Sanders Gillian D, Bayoumi Ahmed M, Holodniy Mark, Owens Douglas K
Duke Clinical Research Institute, Durham, North Carolina 27715, USA.
Ann Intern Med. 2008 Jun 17;148(12):889-903. doi: 10.7326/0003-4819-148-12-200806170-00002.
Although HIV infection is more prevalent in people younger than age 45 years, a substantial number of infections occur in older persons. Recent guidelines recommend HIV screening in patients age 13 to 64 years. The cost-effectiveness of HIV screening in patients age 55 to 75 years is uncertain.
To examine the costs and benefits of HIV screening in patients age 55 to 75 years.
Markov model.
Derived from the literature.
Patients age 55 to 75 years with unknown HIV status.
Lifetime.
Societal.
HIV screening program for patients age 55 to 75 years compared with current practice.
Life-years, quality-adjusted life-years (QALYs), costs, and incremental cost-effectiveness.

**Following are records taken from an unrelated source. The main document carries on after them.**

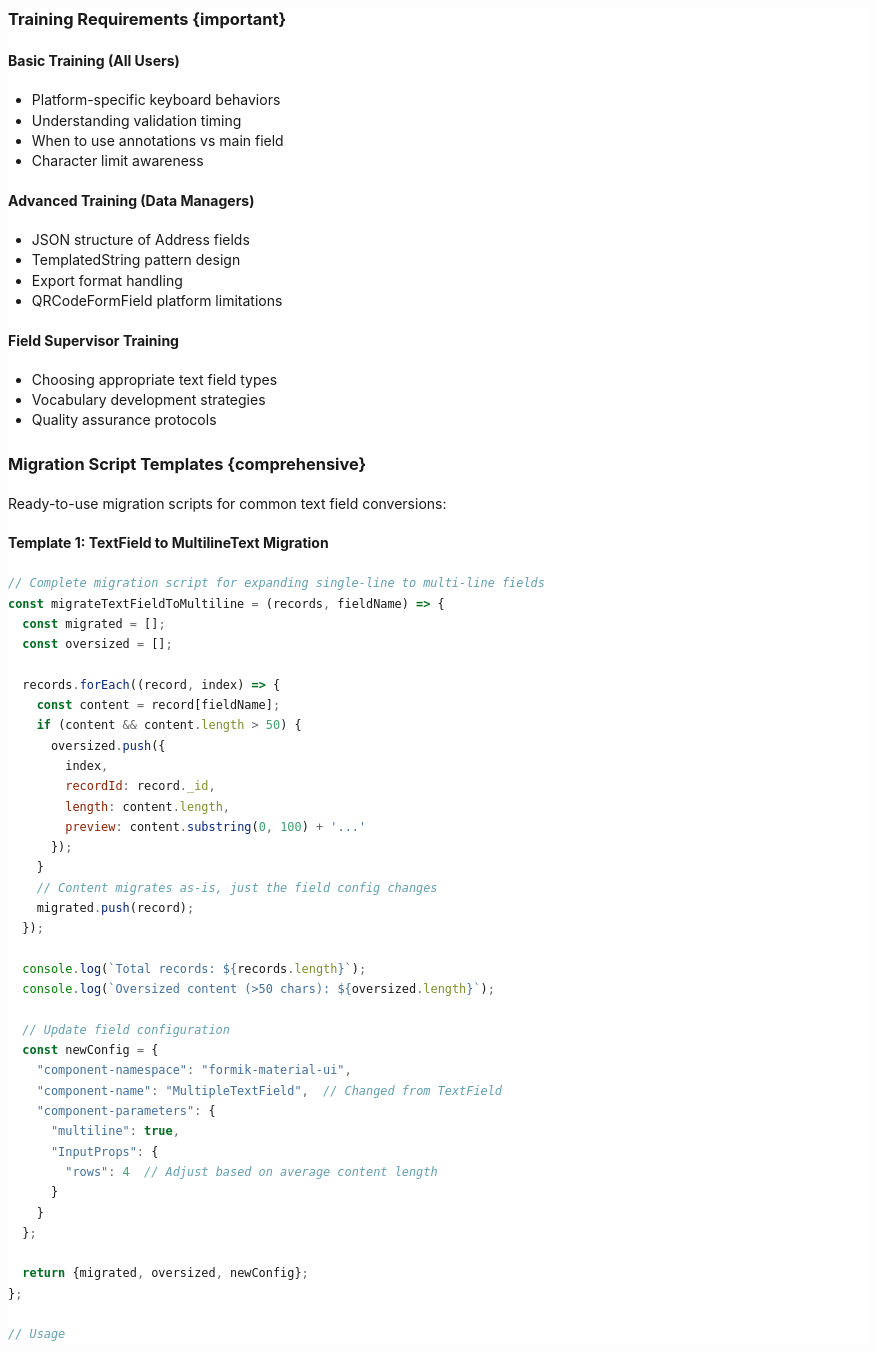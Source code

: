 ### Training Requirements {important}

#### Basic Training (All Users)
- Platform-specific keyboard behaviors
- Understanding validation timing
- When to use annotations vs main field
- Character limit awareness

#### Advanced Training (Data Managers)
- JSON structure of Address fields
- TemplatedString pattern design
- Export format handling
- QRCodeFormField platform limitations

#### Field Supervisor Training
- Choosing appropriate text field types
- Vocabulary development strategies
- Quality assurance protocols

### Migration Script Templates {comprehensive}

Ready-to-use migration scripts for common text field conversions:

#### Template 1: TextField to MultilineText Migration
```javascript
// Complete migration script for expanding single-line to multi-line fields
const migrateTextFieldToMultiline = (records, fieldName) => {
  const migrated = [];
  const oversized = [];
  
  records.forEach((record, index) => {
    const content = record[fieldName];
    if (content && content.length > 50) {
      oversized.push({
        index,
        recordId: record._id,
        length: content.length,
        preview: content.substring(0, 100) + '...'
      });
    }
    // Content migrates as-is, just the field config changes
    migrated.push(record);
  });
  
  console.log(`Total records: ${records.length}`);
  console.log(`Oversized content (>50 chars): ${oversized.length}`);
  
  // Update field configuration
  const newConfig = {
    "component-namespace": "formik-material-ui",
    "component-name": "MultipleTextField",  // Changed from TextField
    "component-parameters": {
      "multiline": true,
      "InputProps": {
        "rows": 4  // Adjust based on average content length
      }
    }
  };
  
  return {migrated, oversized, newConfig};
};

// Usage
```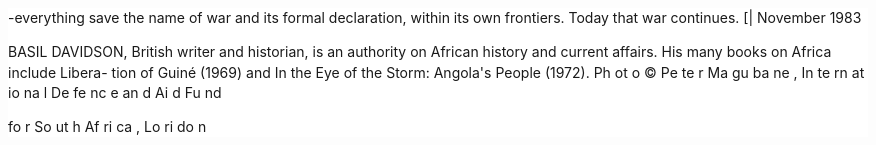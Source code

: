 -everything save the name of war and its 
formal declaration, within its own frontiers. 
Today that war continues. [| 
November 1983 
 
BASIL DAVIDSON, British writer and historian, 
is an authority on African history and current 
affairs. His many books on Africa include Libera- 
tion of Guiné (1969) and In the Eye of the Storm: 
Angola's People (1972). Ph
ot
o 
© 
Pe
te
r 
Ma
gu
ba
ne
, 
In
te
rn
at
io
na
l 
De
fe
nc
e 
an
d 
Ai
d 
Fu
nd
 
fo
r 
So
ut
h 
Af
ri
ca
, 
Lo
ri
do
n
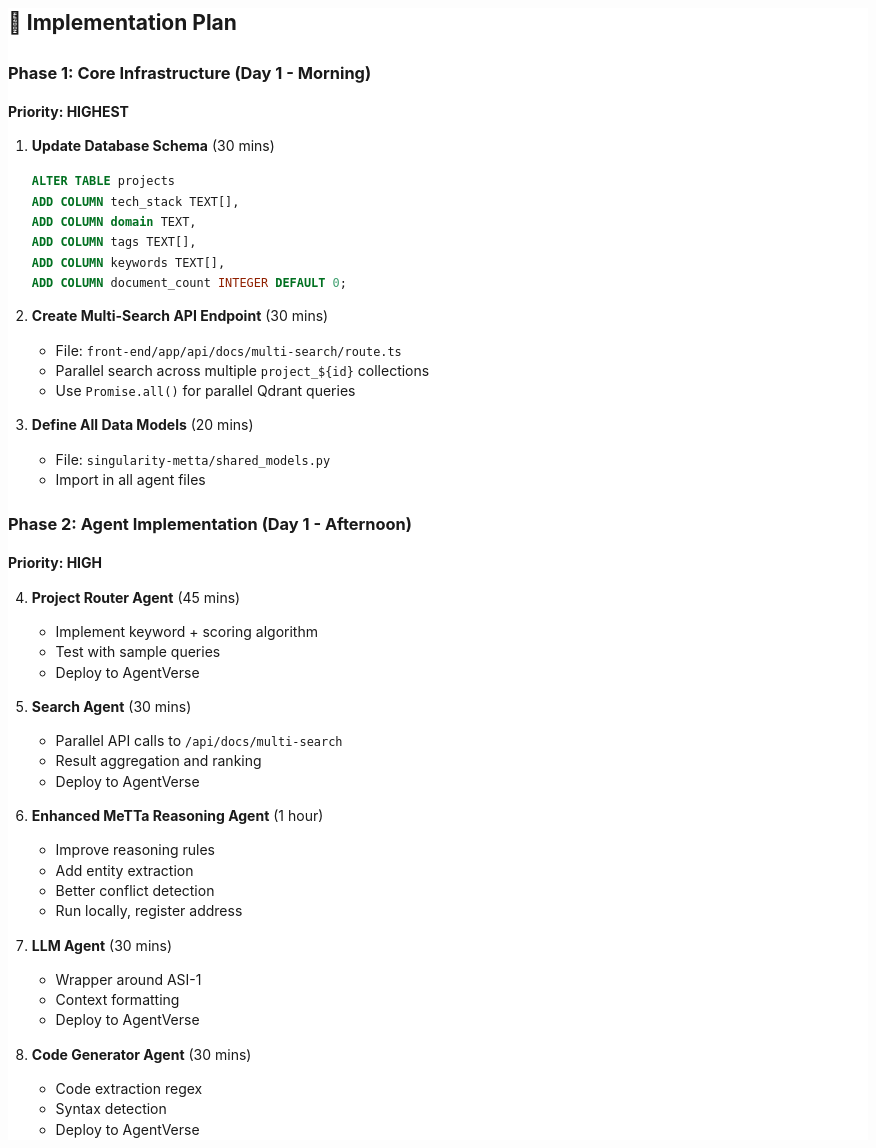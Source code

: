 
## 📝 Implementation Plan

### Phase 1: Core Infrastructure (Day 1 - Morning)

**Priority: HIGHEST**

1. **Update Database Schema** (30 mins)
   ```sql
   ALTER TABLE projects
   ADD COLUMN tech_stack TEXT[],
   ADD COLUMN domain TEXT,
   ADD COLUMN tags TEXT[],
   ADD COLUMN keywords TEXT[],
   ADD COLUMN document_count INTEGER DEFAULT 0;
   ```

2. **Create Multi-Search API Endpoint** (30 mins)
   - File: `front-end/app/api/docs/multi-search/route.ts`
   - Parallel search across multiple `project_${id}` collections
   - Use `Promise.all()` for parallel Qdrant queries

3. **Define All Data Models** (20 mins)
   - File: `singularity-metta/shared_models.py`
   - Import in all agent files

### Phase 2: Agent Implementation (Day 1 - Afternoon)

**Priority: HIGH**

4. **Project Router Agent** (45 mins)
   - Implement keyword + scoring algorithm
   - Test with sample queries
   - Deploy to AgentVerse

5. **Search Agent** (30 mins)
   - Parallel API calls to `/api/docs/multi-search`
   - Result aggregation and ranking
   - Deploy to AgentVerse

6. **Enhanced MeTTa Reasoning Agent** (1 hour)
   - Improve reasoning rules
   - Add entity extraction
   - Better conflict detection
   - Run locally, register address

7. **LLM Agent** (30 mins)
   - Wrapper around ASI-1
   - Context formatting
   - Deploy to AgentVerse

8. **Code Generator Agent** (30 mins)
   - Code extraction regex
   - Syntax detection
   - Deploy to AgentVerse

RESULTS OF BASE-CASE ANALYSIS: For a 65-year-old patient, HIV screening using traditional counseling costs $55,440 per QALY compared with current practice when the prevalence of HIV was 0.5% and the patient did not have a sexual partner at risk. In sexually active patients, the incremental cost-effectiveness ratio was $30,020 per QALY. At a prevalence of 0.1%, HIV screening cost less than $60,000 per QALY for patients younger than age 75 years with a partner at risk if less costly streamlined counseling is used.
Cost-effectiveness of HIV screening depended on HIV prevalence, age of the patient, counseling costs, and whether the patient was sexually active. Sensitivity analyses with other variables did not change the results substantially.
The effects of age on the toxicity and efficacy of highly active antiretroviral therapy and death from AIDS were uncertain. Sensitivity analyses exploring these variables did not qualitatively affect the results.
If the tested population has an HIV prevalence of 0.1% or greater, HIV screening in persons from age 55 to 75 years reaches conventional levels of cost-effectiveness when counseling is streamlined and if the screened patient has a partner at risk. Screening patients with advanced age for HIV is economically attractive in many circumstances.
尽管HIV感染在45岁以下人群中更为普遍,但仍有相当数量的感染发生在老年人中。近期指南建议对13至64岁的患者进行HIV筛查。55至75岁患者中HIV筛查的成本效益尚不确定。
探讨55至75岁患者进行HIV筛查的成本和效益。
马尔可夫模型。
源自文献。
55至75岁HIV感染状况未知的患者。
终生。
社会。
与当前做法相比,针对55至75岁患者的HIV筛查项目。
生命年、质量调整生命年(QALY)、成本和增量成本效益。
对于一名65岁的患者,当HIV患病率为0.5%且患者没有性伴感染风险时,与当前做法相比,采用传统咨询方式进行HIV筛查每获得一个QALY的成本为55,440美元。在性活跃患者中,增量成本效益比为每QALY 30,020美元。如果采用成本较低的简化咨询方式,在患病率为0.1%时,对于有性伴感染风险的75岁以下患者,HIV筛查每获得一个QALY的成本低于60,000美元。
HIV筛查的成本效益取决于HIV患病率、患者年龄、咨询成本以及患者是否性活跃。对其他变量进行的敏感性分析并未使结果发生实质性改变。
年龄对高效抗逆转录病毒治疗的毒性和疗效以及艾滋病死亡的影响尚不确定。探索这些变量的敏感性分析并未在质量上影响结果。
如果受检人群的HIV患病率为0.1%或更高,当咨询方式简化且筛查患者有性伴感染风险时,对55至75岁人群进行HIV筛查可达到传统的成本效益水平。在许多情况下,对高龄患者进行HIV筛查在经济上具有吸引力。